**Developer:** s4gor
**Github:** https://github.com/s4gor
---
# Schema Sync - Design Document
## Overview
This document explains the architectural decisions and design rationale for the schema-sync crate. It focuses on the **extension layer first** approach, explaining why each abstraction exists and how it enables future features.
## Core Design Principles
### 1. Trait-Based Extensibility
**Principle**: All database operations go through traits, never direct implementations.
**Rationale**:
- Enables multi-database support without changing core logic
- Allows testing with mock implementations
- Supports different migration strategies per database
- Makes the codebase maintainable as it grows
**Example**: `DatabaseAdapter` trait allows PostgreSQL, MySQL, and SQLite implementations to coexist.
### 2. Separation of Concerns
**Principle**: Clear boundaries between reading, planning, and executing.
**Components**:
- **SchemaInspector**: Read-only schema introspection
- **MigrationRunner**: Write operations for applying migrations
- **Planner**: Determines what changes need to be made
- **Executor**: Orchestrates the execution of planned changes
**Rationale**:
- Audit mode can use inspector without runner (no write permissions needed)
- Dry-run mode can plan without executing
- Different strategies can be plugged in for each concern
- Easier to test each component independently
### 3. Tenant Isolation
**Principle**: Every operation is explicitly scoped to a tenant context.

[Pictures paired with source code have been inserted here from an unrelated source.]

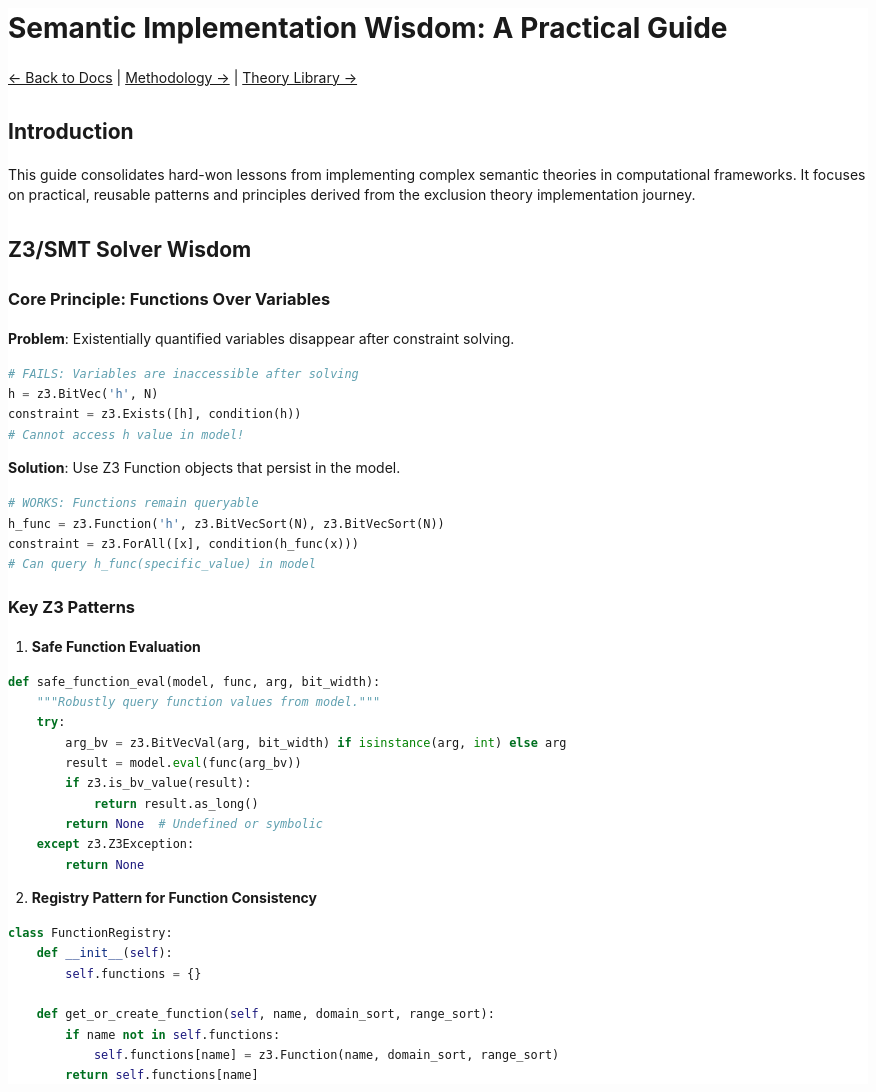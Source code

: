 # Semantic Implementation Wisdom: A Practical Guide

[← Back to Docs](../README.md) | [Methodology →](../architecture/README.md) | [Theory Library →](../../Code/src/model_checker/theory_lib/README.md)

## Introduction

This guide consolidates hard-won lessons from implementing complex semantic theories in computational frameworks. It focuses on practical, reusable patterns and principles derived from the exclusion theory implementation journey.

## Z3/SMT Solver Wisdom

### Core Principle: Functions Over Variables

**Problem**: Existentially quantified variables disappear after constraint solving.
```python
# FAILS: Variables are inaccessible after solving
h = z3.BitVec('h', N)
constraint = z3.Exists([h], condition(h))
# Cannot access h value in model!
```

**Solution**: Use Z3 Function objects that persist in the model.
```python
# WORKS: Functions remain queryable
h_func = z3.Function('h', z3.BitVecSort(N), z3.BitVecSort(N))
constraint = z3.ForAll([x], condition(h_func(x)))
# Can query h_func(specific_value) in model
```

### Key Z3 Patterns

1. **Safe Function Evaluation**
```python
def safe_function_eval(model, func, arg, bit_width):
    """Robustly query function values from model."""
    try:
        arg_bv = z3.BitVecVal(arg, bit_width) if isinstance(arg, int) else arg
        result = model.eval(func(arg_bv))
        if z3.is_bv_value(result):
            return result.as_long()
        return None  # Undefined or symbolic
    except z3.Z3Exception:
        return None
```

2. **Registry Pattern for Function Consistency**
```python
class FunctionRegistry:
    def __init__(self):
        self.functions = {}
    
    def get_or_create_function(self, name, domain_sort, range_sort):
        if name not in self.functions:
            self.functions[name] = z3.Function(name, domain_sort, range_sort)
        return self.functions[name]
```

**Implementation**: `TenantContext` is required for all operations.
**Rationale**:
- Prevents accidental cross-tenant operations
- Makes tenant scoping explicit in the type system
- Enables per-tenant locking strategies
- Supports batch operations across tenants
### 4. Mode-Agnostic Core
**Principle**: The engine doesn't know about CLI modes (dry-run, validation, etc.).
**Rationale**:
- Same engine can be used for sync, dry-run, validation, and audit
- Mode-specific behavior is handled at the CLI layer
- Keeps core logic simple and focused
- Enables programmatic usage without CLI
**Example**: `Engine::sync_tenant()` takes an `execute` parameter. The CLI layer sets this based on the mode.
## Architecture Layers
### Layer 1: CLI Layer
**Responsibility**: User interface, mode handling, output formatting.
**Not in core crate**: The CLI will be implemented separately (either in this crate's `bin/` or a separate crate).
**Modes**:
- `sync`: Apply changes (`execute=true`)
- `diff`: Preview changes (`execute=false`)

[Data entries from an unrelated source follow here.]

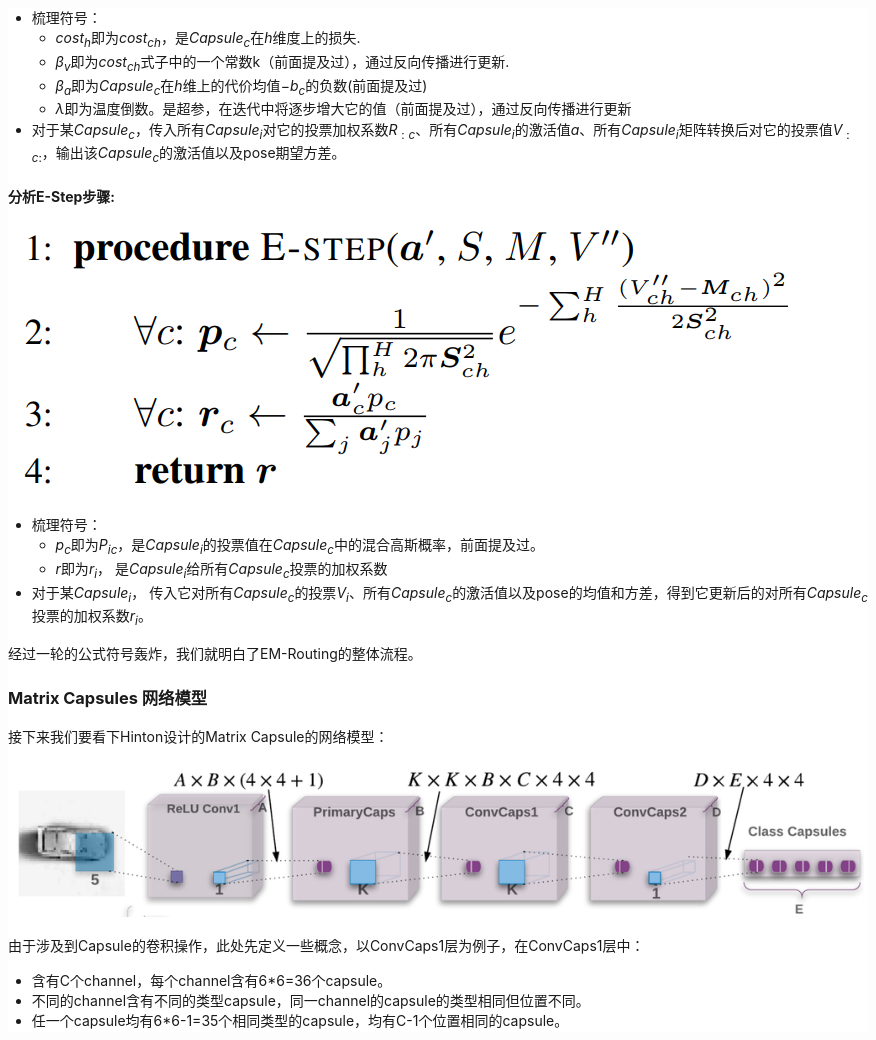 - 梳理符号：
    + $cost_h$即为$cost_{ch}$，是$Capsule_c$在$h$维度上的损失.
    + $\beta_v$即为$cost_{ch}$式子中的一个常数k（前面提及过），通过反向传播进行更新.
    + $\beta_a$即为$Capsule_c$在$h$维上的代价均值$-b_c$的负数(前面提及过)
    + $\lambda$即为温度倒数。是超参，在迭代中将逐步增大它的值（前面提及过），通过反向传播进行更新
- 对于某$Capsule_c$，传入所有$Capsule_i$对它的投票加权系数$R_{:c}$、所有$Capsule_i$的激活值$a$、所有$Capsule_i$矩阵转换后对它的投票值$V_{:c:}$，输出该$Capsule_c$的激活值以及pose期望方差。

#### 分析E-Step步骤:

![](https://github.com/luonango/luonango.github.io/raw/master/img/pictures/EM_ROUTING_3.png)

- 梳理符号：
    + $p_c$即为$P_{ic}$，是$Capsule_i$的投票值在$Capsule_c$中的混合高斯概率，前面提及过。
    + $r$即为$r_i$， 是$Capsule_i$给所有$Capsule_c$投票的加权系数
- 对于某$Capsule_i$， 传入它对所有$Capsule_c$的投票$V_i$、所有$Capsule_c$的激活值以及pose的均值和方差，得到它更新后的对所有$Capsule_c$投票的加权系数$r_i$。


经过一轮的公式符号轰炸，我们就明白了EM-Routing的整体流程。


### Matrix Capsules 网络模型

接下来我们要看下Hinton设计的Matrix Capsule的网络模型：

![](https://github.com/luonango/luonango.github.io/raw/master/img/pictures/EM_ROUTING_4.png)

由于涉及到Capsule的卷积操作，此处先定义一些概念，以ConvCaps1层为例子，在ConvCaps1层中：

- 含有C个channel，每个channel含有6*6=36个capsule。
- 不同的channel含有不同的类型capsule，同一channel的capsule的类型相同但位置不同。
- 任一个capsule均有6*6-1=35个相同类型的capsule，均有C-1个位置相同的capsule。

- `validate`: Check if schemas match (`execute=false`, exit non-zero if mismatch)
- `audit`: Read-only inspection (uses inspector only)
### Layer 2: Engine Layer
**Responsibility**: Orchestrates all components to provide high-level API.
**Components**:
- `Engine`: Main entry point
- Coordinates inspector, planner, executor, diff calculator
- Handles snapshot management
- Provides unified interface
**Why it exists**: Hides complexity of coordinating multiple components. Provides a simple API for common operations.
### Layer 3: Adapter Layer
**Responsibility**: Database-specific operations through traits.
**Traits**:
- `DatabaseAdapter`: Connection management, factory methods
- `SchemaInspector`: Read schema from database
- `MigrationRunner`: Execute schema changes
**Why separate traits**:
- Inspector can be used without runner (audit mode)
- Different migration strategies can be implemented
- Testing is easier with mock implementations
### Layer 4: Database Implementations
**Responsibility**: Concrete implementations for each database type.
**Future implementations**:
- `PostgresAdapter`, `PostgresInspector`, `PostgresMigrationRunner`
- `MysqlAdapter`, `MysqlInspector`, `MysqlMigrationRunner`
- `SqliteAdapter`, `SqliteInspector`, `SqliteMigrationRunner`
**Why separate**: Each database has different SQL dialects, connection methods, and capabilities.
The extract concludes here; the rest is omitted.